Work required:
Number of lines with the string "простой" in the entries below: report it, and nothing besides.

Supplied data:
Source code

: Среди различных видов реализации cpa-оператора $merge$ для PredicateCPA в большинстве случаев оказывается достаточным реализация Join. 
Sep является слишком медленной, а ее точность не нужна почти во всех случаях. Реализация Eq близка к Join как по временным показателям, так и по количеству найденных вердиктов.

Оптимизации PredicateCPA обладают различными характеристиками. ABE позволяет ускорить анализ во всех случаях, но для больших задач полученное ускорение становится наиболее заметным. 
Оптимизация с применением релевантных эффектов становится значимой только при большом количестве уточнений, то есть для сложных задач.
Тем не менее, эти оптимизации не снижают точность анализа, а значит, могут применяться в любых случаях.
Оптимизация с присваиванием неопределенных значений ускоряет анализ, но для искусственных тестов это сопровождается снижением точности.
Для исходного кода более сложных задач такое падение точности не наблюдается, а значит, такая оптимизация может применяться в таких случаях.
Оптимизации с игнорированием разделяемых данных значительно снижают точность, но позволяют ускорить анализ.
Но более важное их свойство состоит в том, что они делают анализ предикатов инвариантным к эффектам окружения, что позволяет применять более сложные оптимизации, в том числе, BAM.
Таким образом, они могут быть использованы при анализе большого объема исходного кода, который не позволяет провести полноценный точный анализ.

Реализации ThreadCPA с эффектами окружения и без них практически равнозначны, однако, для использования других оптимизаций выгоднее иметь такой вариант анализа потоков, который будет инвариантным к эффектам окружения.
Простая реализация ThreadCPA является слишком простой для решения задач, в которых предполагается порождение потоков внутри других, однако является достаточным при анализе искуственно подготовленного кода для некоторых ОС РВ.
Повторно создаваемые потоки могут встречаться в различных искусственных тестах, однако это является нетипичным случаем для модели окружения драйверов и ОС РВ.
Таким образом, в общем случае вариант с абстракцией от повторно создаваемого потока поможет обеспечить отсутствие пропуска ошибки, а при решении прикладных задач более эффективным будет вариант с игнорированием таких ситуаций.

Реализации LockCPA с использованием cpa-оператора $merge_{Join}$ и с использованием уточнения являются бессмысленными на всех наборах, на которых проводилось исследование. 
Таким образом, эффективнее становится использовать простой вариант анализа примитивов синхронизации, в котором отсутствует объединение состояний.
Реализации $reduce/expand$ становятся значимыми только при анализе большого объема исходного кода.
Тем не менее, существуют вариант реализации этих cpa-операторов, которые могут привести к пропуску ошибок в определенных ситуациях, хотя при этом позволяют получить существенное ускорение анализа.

Exercise solution:
2